To think that miracles are done for a good purpose is mad for they should be
happening discreetly to change our disordered selfish desires to make us more
useful to others so that we practice rational selfishness instead of harmful
selfishness. Miracles would be unnecessary and would imply a useless God who
needs them to correct the result of his bungling and should have made our
feelings ordered and the way they should be in the first place. Miracles if they
can really be taken as signs from God imply then that we should be altruists and
not egoists so they are done to encourage suffering for altruism is evil and
demeaning. We can’t say that we should be altruists when others need help and
egoists when they do not for we can always find something to do for others which
means that we improve ourselves in the ways of selfishness and do good for
others.
When I am most sure I exist nothing outside of me, be it an apparition of Jesus
or some other miracle, has any business judging my motives or accusing me of
doing wrong deliberately. I must judge myself which is another reason why it is
so important to have a fully rational basis for the chief things like God and
right conduct in our lives and why religion must be fought for it is wrong. So,
nobody outside of me has any business telling me I have free will for that
accuses me of being sinful. I know I can do bad but nobody knows if I meant it
or not for nobody can be me but me. They can judge my actions but not me. Thus
unless I can prove by my own individual experience that I have free will and can
sin or be immoral (that is, do what I believe to be wrong of my own free will) I
should not believe in it. (And experience does not prove it or even give
evidence of it. It gives the opposites for I see how feelings and thoughts work
up to the thought and desire that causes me to act just the way they would if
they were a response to some force controlling me.

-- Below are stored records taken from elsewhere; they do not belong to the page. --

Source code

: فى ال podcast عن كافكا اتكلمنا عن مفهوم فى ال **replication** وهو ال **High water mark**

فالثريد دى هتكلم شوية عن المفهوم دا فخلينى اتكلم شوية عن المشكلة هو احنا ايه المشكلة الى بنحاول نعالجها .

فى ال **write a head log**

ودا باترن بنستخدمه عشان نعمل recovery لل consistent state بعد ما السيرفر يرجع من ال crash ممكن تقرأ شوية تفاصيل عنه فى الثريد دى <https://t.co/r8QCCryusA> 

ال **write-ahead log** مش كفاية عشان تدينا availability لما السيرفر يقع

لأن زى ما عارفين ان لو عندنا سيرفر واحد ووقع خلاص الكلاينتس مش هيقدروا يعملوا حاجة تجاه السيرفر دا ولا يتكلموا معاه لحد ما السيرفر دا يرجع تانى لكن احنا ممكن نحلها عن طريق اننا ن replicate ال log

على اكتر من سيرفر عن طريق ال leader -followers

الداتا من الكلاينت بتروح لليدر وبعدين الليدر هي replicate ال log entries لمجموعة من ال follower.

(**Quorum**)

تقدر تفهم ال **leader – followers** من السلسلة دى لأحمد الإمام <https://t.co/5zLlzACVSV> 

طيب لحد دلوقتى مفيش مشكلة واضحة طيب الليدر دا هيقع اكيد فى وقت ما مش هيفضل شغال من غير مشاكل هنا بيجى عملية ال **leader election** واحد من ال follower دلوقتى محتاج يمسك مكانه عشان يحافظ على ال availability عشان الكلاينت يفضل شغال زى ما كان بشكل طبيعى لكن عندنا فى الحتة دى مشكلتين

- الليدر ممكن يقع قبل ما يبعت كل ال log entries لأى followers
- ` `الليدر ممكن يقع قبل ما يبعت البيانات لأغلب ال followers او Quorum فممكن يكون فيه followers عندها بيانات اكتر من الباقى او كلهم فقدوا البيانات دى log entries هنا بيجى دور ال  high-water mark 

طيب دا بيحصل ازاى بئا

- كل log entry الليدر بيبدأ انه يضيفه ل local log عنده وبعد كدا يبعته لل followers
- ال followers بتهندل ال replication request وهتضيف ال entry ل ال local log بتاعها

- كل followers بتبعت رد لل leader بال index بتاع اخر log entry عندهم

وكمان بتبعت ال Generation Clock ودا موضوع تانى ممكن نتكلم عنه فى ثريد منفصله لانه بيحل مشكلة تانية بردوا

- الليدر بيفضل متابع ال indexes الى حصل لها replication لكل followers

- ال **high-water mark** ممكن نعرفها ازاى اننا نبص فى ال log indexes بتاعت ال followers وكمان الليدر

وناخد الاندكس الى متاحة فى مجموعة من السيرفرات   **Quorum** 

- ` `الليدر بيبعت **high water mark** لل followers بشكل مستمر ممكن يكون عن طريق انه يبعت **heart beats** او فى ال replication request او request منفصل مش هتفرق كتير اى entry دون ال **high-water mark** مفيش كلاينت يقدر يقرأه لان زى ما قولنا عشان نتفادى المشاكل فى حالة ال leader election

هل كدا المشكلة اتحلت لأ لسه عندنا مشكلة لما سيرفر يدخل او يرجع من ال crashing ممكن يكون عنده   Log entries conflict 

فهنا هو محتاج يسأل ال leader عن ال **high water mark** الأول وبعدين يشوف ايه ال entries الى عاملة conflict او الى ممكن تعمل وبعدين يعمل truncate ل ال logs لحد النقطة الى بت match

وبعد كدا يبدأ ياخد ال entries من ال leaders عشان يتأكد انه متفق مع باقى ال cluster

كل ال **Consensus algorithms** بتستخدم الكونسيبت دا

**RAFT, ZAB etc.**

They work like the reactions
inside a computer that lead to the computer carrying out your command. But
that’s not relevant here.) So for an apparition, religion teacher, minister or
priest, Bible or anybody else to tell me that I am a sinner or have been immoral
or have free will is for them to degrade me and endeavour to trample upon me.
You may never feel more free and more happy than when you indulge your desire to
help others and when you do it to indulge. You are doing it for you and not
them. It follows that even if we might be wrong, we should assume that others
help us for themselves and not for our sake.
If people report miracles that is not going to do us any good. So we can assume
that they more than most are doing it because they want to believe in miracles.
Egoism is doing good for others while being motivated to do this simply because
you enjoy it. It is the enjoyment you want. The good results for others are
really a side-effect. This is harmful in the sense that it puts enjoyment above
people's happiness. It is a form of selfishness. But it means that practically
speaking you can be one amazing person. Egotism is defined as selfishness which
does not work for the wellbeing of others but against it.
I have a bun. I want to eat it. My friend wants it too. I give it to him.
Religion says that this is an act of altruism or self-sacrifice. It is the
motive that must be examined.
If I give it because I can, I am not giving it for him.
If it give it because it is unselfish then I am giving it for a principle and not
for him.
If I give it to be unselfish then I must expect him to be unselfish and give it
back. If I don't then I regard unselfishness as bad. Therefore I am not giving
it because I intend to be good. A good result does not mean I had a good
intention.
Egoism is about indulging desires. If we are naturally egoists, then the notion
of God doing miracles as signs is ridiculous. Why? Because all he needs to do is
tweak our emotional responses. We have no control over our feelings. We think we
have control and loads of it. When I feel miserable and go for a walk to cheer
myself up it seems I am controlling the feeling. But I did not make the good
feeling. It happened just because I went for a walk. It might not have happened.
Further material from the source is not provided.